Entries provided below:

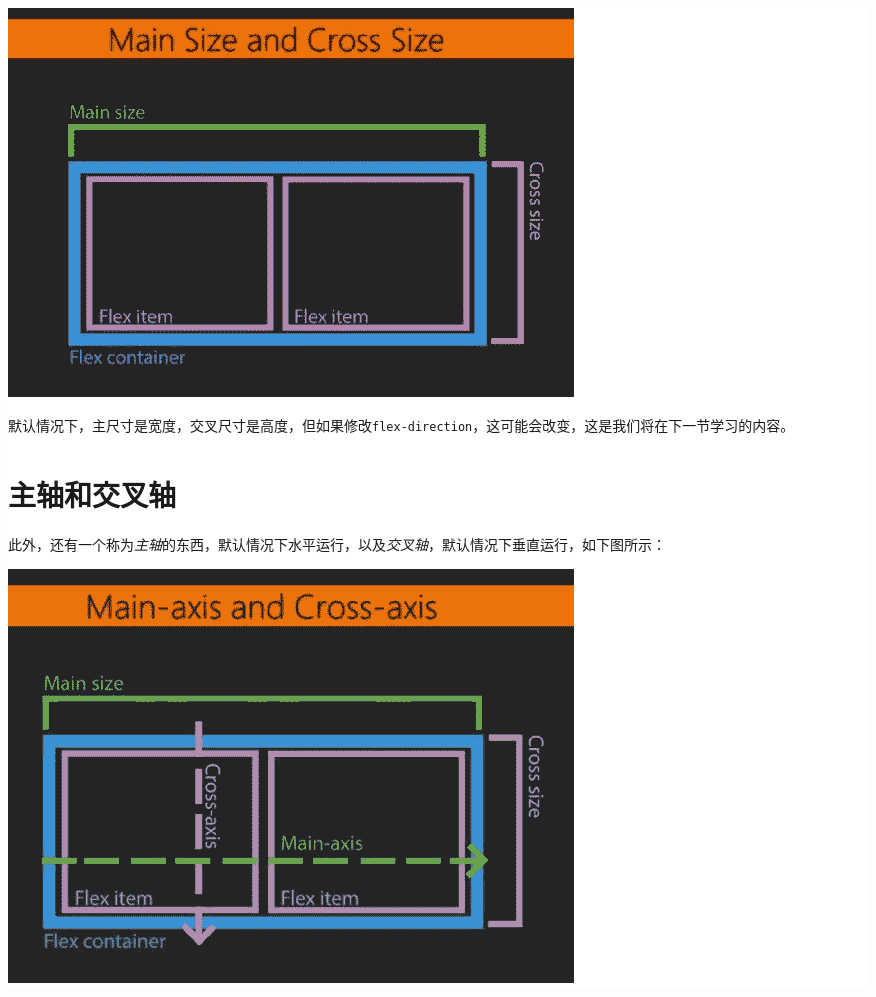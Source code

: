 ![](img/00381.jpeg)

默认情况下，主尺寸是宽度，交叉尺寸是高度，但如果修改`flex-direction`，这可能会改变，这是我们将在下一节学习的内容。

# 主轴和交叉轴

此外，还有一个称为*主轴*的东西，默认情况下水平运行，以及*交叉轴*，默认情况下垂直运行，如下图所示：

![](img/00382.jpeg)
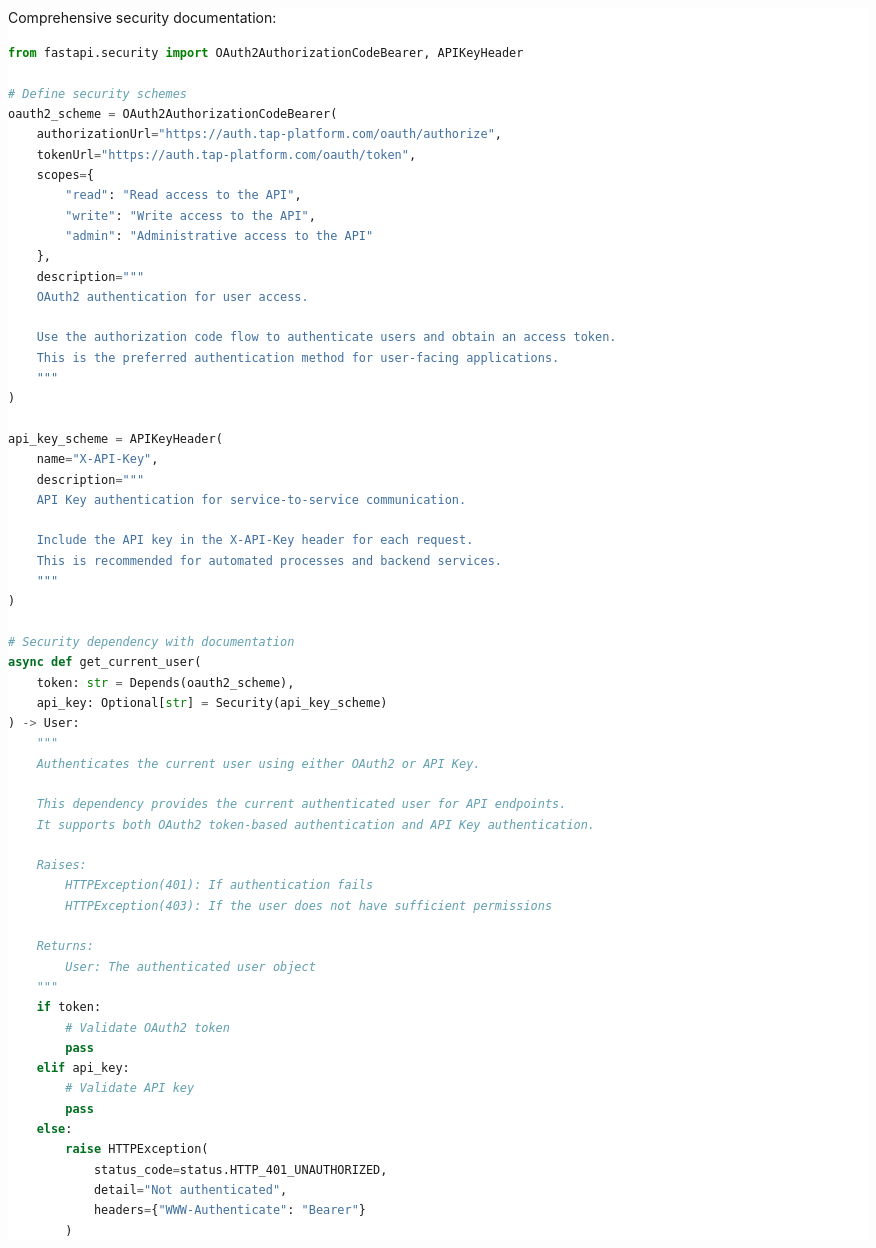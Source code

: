 Comprehensive security documentation:

```python
from fastapi.security import OAuth2AuthorizationCodeBearer, APIKeyHeader

# Define security schemes
oauth2_scheme = OAuth2AuthorizationCodeBearer(
    authorizationUrl="https://auth.tap-platform.com/oauth/authorize",
    tokenUrl="https://auth.tap-platform.com/oauth/token",
    scopes={
        "read": "Read access to the API",
        "write": "Write access to the API",
        "admin": "Administrative access to the API"
    },
    description="""
    OAuth2 authentication for user access.
    
    Use the authorization code flow to authenticate users and obtain an access token.
    This is the preferred authentication method for user-facing applications.
    """
)

api_key_scheme = APIKeyHeader(
    name="X-API-Key",
    description="""
    API Key authentication for service-to-service communication.
    
    Include the API key in the X-API-Key header for each request.
    This is recommended for automated processes and backend services.
    """
)

# Security dependency with documentation
async def get_current_user(
    token: str = Depends(oauth2_scheme),
    api_key: Optional[str] = Security(api_key_scheme)
) -> User:
    """
    Authenticates the current user using either OAuth2 or API Key.
    
    This dependency provides the current authenticated user for API endpoints.
    It supports both OAuth2 token-based authentication and API Key authentication.
    
    Raises:
        HTTPException(401): If authentication fails
        HTTPException(403): If the user does not have sufficient permissions
        
    Returns:
        User: The authenticated user object
    """
    if token:
        # Validate OAuth2 token
        pass
    elif api_key:
        # Validate API key
        pass
    else:
        raise HTTPException(
            status_code=status.HTTP_401_UNAUTHORIZED,
            detail="Not authenticated",
            headers={"WWW-Authenticate": "Bearer"}
        )
```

End of Entries provided.

**What to do**
Each of the lines above should be transcribed exactly; no image is to be copied.

**Task response**
Source code

: ![](img/00381.jpeg)

默认情况下，主尺寸是宽度，交叉尺寸是高度，但如果修改`flex-direction`，这可能会改变，这是我们将在下一节学习的内容。

# 主轴和交叉轴

此外，还有一个称为*主轴*的东西，默认情况下水平运行，以及*交叉轴*，默认情况下垂直运行，如下图所示：

![](img/00382.jpeg)
Source code

: Comprehensive security documentation:

```python
from fastapi.security import OAuth2AuthorizationCodeBearer, APIKeyHeader

# Define security schemes
oauth2_scheme = OAuth2AuthorizationCodeBearer(
    authorizationUrl="https://auth.tap-platform.com/oauth/authorize",
    tokenUrl="https://auth.tap-platform.com/oauth/token",
    scopes={
        "read": "Read access to the API",
        "write": "Write access to the API",
        "admin": "Administrative access to the API"
    },
    description="""
    OAuth2 authentication for user access.
    
    Use the authorization code flow to authenticate users and obtain an access token.
    This is the preferred authentication method for user-facing applications.
    """
)

api_key_scheme = APIKeyHeader(
    name="X-API-Key",
    description="""
    API Key authentication for service-to-service communication.
    
    Include the API key in the X-API-Key header for each request.
    This is recommended for automated processes and backend services.
    """
)

# Security dependency with documentation
async def get_current_user(
    token: str = Depends(oauth2_scheme),
    api_key: Optional[str] = Security(api_key_scheme)
) -> User:
    """
    Authenticates the current user using either OAuth2 or API Key.
    
    This dependency provides the current authenticated user for API endpoints.
    It supports both OAuth2 token-based authentication and API Key authentication.
    
    Raises:
        HTTPException(401): If authentication fails
        HTTPException(403): If the user does not have sufficient permissions
        
    Returns:
        User: The authenticated user object
    """
    if token:
        # Validate OAuth2 token
        pass
    elif api_key:
        # Validate API key
        pass
    else:
        raise HTTPException(
            status_code=status.HTTP_401_UNAUTHORIZED,
            detail="Not authenticated",
            headers={"WWW-Authenticate": "Bearer"}
        )
```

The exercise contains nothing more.